Как правило, отряды выступали в путь рано утром, распевая гимны. Тот год выдался засушливым, палящее солнце почти не пряталось за тучи. В середине дня следовал привал, во время которого дети и взрослые рассказывали истории о битвах и походах, о рыцарях и пилигримах. К моменту, когда колонна Николаса стала лагерем в предгорьях Альп у озера Леман, ее командир располагал вдвое меньшим количеством людей, чем в начале похода. Местные жители встретили детей настороженно, еду крестоносцы не получили. К тому же здесь орудовали шайки арабских грабителей. Многие взрослые участники похода, которые уже выжали все что могли из своих "подопечных", разбежались, отряды детей двигались по ночам, без пения и поднятых крестов. Каждый день они хоронили десятки своих сверстников, умерших от болезней, голода и убитых разбойниками.
Вскоре добавились сотни смертей от холода и падения в пропасти – дети следовали через Альпы, там, где с таким трудом пробирались ранее воины Ганнибала и позднее суворовские отряды, составленные из закаленных в боях солдат, шли мальчики, многие из которых не имели даже обуви. На высшей точке перевала детей обогрели и немного подкормили проживавшие здесь монахи, но наверняка еды, одежды и крова на всех не хватило. После перехода через Альпы в живых остался лишь каждый третий участник похода.

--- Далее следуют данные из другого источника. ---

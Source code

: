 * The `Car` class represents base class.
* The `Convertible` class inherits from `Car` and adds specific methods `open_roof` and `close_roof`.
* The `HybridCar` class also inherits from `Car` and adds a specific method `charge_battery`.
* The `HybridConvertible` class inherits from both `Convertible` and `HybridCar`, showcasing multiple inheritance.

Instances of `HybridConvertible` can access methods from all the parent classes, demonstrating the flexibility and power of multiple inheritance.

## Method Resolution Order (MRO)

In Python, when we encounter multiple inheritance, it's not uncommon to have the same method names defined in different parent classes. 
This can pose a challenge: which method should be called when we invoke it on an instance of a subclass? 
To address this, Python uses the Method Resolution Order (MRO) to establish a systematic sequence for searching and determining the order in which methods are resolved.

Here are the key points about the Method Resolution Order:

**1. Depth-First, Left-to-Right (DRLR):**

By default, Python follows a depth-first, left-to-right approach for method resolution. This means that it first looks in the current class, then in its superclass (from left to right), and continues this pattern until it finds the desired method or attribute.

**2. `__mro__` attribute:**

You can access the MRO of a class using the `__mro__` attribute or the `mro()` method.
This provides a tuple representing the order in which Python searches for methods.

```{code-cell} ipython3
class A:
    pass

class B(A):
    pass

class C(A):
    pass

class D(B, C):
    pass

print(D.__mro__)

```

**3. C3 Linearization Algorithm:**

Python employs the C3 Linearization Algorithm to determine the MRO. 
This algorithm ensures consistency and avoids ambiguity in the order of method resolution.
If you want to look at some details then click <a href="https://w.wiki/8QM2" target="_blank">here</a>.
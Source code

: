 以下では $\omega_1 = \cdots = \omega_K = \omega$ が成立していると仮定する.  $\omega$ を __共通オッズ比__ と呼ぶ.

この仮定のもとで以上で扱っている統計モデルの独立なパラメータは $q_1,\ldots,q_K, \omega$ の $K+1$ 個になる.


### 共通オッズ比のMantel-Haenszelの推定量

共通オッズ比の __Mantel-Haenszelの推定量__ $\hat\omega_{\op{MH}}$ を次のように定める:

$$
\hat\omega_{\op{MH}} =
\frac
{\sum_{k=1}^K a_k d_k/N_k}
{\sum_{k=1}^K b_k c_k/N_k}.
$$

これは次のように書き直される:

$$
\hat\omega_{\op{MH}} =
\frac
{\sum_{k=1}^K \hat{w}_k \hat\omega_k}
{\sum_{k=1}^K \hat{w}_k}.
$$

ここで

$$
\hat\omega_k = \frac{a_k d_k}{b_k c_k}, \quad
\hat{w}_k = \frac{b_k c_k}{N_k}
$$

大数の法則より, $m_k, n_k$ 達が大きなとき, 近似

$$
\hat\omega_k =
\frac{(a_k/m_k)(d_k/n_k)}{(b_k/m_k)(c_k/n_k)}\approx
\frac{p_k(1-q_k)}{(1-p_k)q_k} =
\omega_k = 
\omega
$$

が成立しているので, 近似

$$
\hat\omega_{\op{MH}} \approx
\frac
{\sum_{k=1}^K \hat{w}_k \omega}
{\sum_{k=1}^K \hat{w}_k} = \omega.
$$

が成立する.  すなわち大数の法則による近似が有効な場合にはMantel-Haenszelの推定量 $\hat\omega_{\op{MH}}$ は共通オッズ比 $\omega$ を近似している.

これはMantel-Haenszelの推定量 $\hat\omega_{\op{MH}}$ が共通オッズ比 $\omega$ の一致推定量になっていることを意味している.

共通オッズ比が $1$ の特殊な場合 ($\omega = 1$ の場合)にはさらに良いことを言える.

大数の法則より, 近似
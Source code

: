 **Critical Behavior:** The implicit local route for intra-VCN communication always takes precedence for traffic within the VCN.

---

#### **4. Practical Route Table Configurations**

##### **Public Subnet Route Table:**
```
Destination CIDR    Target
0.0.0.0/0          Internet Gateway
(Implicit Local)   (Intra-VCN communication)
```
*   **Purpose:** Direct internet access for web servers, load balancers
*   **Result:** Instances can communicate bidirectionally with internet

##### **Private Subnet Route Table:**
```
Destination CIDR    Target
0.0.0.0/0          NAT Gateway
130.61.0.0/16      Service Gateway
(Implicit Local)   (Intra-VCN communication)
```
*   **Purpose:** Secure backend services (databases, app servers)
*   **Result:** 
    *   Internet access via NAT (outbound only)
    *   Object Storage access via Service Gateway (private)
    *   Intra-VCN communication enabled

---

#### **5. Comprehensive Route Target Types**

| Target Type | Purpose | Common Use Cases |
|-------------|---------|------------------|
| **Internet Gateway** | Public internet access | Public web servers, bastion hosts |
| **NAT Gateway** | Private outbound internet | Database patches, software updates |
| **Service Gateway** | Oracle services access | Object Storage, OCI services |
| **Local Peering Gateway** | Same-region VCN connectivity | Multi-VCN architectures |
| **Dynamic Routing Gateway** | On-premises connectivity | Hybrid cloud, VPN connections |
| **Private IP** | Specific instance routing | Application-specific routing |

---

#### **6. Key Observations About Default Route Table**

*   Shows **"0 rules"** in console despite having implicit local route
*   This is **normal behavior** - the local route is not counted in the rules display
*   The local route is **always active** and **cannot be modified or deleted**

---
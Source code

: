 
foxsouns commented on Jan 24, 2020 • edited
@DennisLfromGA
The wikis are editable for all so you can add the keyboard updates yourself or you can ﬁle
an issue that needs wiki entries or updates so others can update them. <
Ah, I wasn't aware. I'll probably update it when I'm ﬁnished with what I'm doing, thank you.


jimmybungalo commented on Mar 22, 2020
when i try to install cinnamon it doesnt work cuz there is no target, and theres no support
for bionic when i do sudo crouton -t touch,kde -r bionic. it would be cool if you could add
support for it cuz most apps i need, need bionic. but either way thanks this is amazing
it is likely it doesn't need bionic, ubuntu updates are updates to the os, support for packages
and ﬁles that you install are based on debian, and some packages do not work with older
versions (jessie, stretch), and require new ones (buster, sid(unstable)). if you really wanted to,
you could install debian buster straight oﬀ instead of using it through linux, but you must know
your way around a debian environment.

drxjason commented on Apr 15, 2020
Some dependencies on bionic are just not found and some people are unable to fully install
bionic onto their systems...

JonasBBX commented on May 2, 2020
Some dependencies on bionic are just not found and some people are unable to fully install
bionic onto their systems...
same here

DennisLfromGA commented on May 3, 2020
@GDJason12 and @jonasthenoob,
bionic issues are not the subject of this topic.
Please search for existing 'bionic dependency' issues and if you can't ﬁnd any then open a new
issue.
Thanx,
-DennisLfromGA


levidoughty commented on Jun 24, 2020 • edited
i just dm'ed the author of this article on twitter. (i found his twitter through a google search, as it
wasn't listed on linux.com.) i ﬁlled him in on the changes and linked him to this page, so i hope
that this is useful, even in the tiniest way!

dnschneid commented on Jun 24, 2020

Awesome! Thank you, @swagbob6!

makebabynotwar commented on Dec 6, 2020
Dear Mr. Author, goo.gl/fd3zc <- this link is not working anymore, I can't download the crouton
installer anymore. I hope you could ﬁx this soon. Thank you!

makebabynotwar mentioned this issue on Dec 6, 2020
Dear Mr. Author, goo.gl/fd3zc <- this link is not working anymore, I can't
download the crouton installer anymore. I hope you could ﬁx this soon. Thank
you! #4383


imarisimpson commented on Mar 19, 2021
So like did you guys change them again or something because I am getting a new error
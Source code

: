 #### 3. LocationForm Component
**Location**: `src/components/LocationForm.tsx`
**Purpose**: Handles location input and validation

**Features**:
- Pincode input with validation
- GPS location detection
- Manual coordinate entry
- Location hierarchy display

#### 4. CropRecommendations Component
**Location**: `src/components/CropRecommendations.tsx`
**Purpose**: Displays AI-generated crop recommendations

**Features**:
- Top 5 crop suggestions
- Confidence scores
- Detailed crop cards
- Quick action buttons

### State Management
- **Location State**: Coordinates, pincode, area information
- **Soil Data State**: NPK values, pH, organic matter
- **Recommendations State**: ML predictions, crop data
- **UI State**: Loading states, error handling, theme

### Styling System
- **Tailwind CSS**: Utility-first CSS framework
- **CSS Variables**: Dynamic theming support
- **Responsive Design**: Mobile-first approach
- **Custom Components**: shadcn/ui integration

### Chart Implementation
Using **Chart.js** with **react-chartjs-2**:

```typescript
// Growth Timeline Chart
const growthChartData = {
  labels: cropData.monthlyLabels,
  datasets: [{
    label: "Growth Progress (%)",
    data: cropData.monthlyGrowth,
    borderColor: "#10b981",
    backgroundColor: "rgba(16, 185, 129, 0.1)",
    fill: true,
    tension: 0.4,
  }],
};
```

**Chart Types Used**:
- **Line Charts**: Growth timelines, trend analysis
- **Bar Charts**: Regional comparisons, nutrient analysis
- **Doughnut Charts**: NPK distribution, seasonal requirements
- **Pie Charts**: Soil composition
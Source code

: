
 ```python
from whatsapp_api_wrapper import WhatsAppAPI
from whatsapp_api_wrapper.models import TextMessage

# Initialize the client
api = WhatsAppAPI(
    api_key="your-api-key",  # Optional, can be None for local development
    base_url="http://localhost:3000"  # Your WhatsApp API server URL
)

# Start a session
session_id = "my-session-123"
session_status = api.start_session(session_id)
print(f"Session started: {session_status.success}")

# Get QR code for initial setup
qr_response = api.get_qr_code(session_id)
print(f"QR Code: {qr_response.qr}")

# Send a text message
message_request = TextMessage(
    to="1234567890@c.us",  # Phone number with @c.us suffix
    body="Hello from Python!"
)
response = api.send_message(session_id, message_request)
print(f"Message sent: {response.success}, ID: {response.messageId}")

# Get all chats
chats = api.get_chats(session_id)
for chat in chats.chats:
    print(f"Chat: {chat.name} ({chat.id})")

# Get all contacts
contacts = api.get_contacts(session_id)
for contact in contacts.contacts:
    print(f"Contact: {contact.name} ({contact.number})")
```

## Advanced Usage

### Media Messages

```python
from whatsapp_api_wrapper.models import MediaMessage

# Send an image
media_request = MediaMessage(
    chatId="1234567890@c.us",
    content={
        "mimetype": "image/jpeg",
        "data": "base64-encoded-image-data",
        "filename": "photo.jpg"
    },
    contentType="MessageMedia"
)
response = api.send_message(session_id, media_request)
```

В богатой и цветущей Италии маленьких крестоносцев встретили с плохо скрываемым раздражением. Они были вынуждены заплатить за грехи своего давно почившего соотечественника – императора Фридриха Барбароссы. Итальянцы хорошо помнили опустошительные набеги на Северную Италию, которые совершали его воины в середине XII века. Пламенные пропагандисты призывали не пускать в города "германских змеенышей", лишь самые жалостливые давали подаяние. Вспомнили немцам, между прочим, и то, как Барбаросса увез из Милана те самые мощи волхвов, возле которых начинался поход сторонников Николаса. Всего около трех-четырех тысяч детей дошло до Генуи. В субботу 25 августа 1212 года изнуренные подростки появились на берегу генуэзской гавани. Эту дату называет очевидец событий хронист Оженио Пане. Он же говорит, что к Генуе подошло 7 тысяч человек – мужчин, женщин и детей.
Когда во Франции и Германии агитаторы призывали детей к походу, они утверждали, что море само расступится перед выполняющими святую задачу крестоносцами. Но оно почему-то не спешило этого делать. Денег, чтобы зафрахтовать корабли, у Николаса и его соратников не было. Руководители Генуэзской республики приняли делегацию детей, которую возглавляли несколько священников. Они не просили денег и кораблей, а лишь испрашивали разрешения переночевать на улицах Генуи. Отцы города позволили крестоносцам остаться в Генуе на неделю, настоятельно посоветовав им после этого вернуться на родину. Но вскоре, однако, последовало противоречащее первоначальному разрешению указание сенаторов – оставаться в городе детям разрешено только на одну ночь.